### Problem details
From the line with "es posible, use" through the line with "instalador, mediante un", repeat the entries verbatim, both end lines included, and add nothing.

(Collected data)
——

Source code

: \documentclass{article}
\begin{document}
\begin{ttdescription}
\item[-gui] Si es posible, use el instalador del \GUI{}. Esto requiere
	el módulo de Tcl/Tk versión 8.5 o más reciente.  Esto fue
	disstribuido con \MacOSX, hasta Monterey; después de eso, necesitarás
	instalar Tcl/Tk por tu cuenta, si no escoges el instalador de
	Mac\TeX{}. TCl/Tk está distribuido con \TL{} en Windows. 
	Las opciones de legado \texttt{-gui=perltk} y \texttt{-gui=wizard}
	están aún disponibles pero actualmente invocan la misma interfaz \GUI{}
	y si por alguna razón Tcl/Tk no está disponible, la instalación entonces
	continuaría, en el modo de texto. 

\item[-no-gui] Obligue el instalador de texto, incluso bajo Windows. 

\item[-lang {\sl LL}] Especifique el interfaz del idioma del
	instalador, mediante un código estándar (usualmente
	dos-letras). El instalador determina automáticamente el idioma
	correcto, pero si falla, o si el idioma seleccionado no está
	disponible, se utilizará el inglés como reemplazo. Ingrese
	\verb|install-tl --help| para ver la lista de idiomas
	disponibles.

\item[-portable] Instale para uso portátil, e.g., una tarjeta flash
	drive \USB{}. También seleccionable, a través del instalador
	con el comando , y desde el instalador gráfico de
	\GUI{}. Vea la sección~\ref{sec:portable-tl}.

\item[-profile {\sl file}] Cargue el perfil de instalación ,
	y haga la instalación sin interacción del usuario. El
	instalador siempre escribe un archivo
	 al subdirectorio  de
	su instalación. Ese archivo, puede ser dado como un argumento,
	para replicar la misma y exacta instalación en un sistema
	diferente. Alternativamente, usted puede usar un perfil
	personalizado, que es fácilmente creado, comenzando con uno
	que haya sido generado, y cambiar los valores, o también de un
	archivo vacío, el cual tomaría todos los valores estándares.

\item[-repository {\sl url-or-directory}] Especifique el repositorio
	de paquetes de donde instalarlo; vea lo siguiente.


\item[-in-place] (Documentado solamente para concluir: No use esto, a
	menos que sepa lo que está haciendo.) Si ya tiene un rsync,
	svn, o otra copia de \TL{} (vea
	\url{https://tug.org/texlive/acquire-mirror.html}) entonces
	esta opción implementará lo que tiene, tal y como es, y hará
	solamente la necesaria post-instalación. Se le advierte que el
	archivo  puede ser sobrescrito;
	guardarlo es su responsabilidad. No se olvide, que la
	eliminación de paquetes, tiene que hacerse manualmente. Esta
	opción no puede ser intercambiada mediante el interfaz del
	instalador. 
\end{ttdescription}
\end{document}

——

### Written answer
\item[-gui] Si es posible, use el instalador del \GUI{}. Esto requiere
	el módulo de Tcl/Tk versión 8.5 o más reciente.  Esto fue
	disstribuido con \MacOSX, hasta Monterey; después de eso, necesitarás
	instalar Tcl/Tk por tu cuenta, si no escoges el instalador de
	Mac\TeX{}. TCl/Tk está distribuido con \TL{} en Windows. 
	Las opciones de legado \texttt{-gui=perltk} y \texttt{-gui=wizard}
	están aún disponibles pero actualmente invocan la misma interfaz \GUI{}
	y si por alguna razón Tcl/Tk no está disponible, la instalación entonces
	continuaría, en el modo de texto. 

\item[-no-gui] Obligue el instalador de texto, incluso bajo Windows. 

\item[-lang {\sl LL}] Especifique el interfaz del idioma del
	instalador, mediante un código estándar (usualmente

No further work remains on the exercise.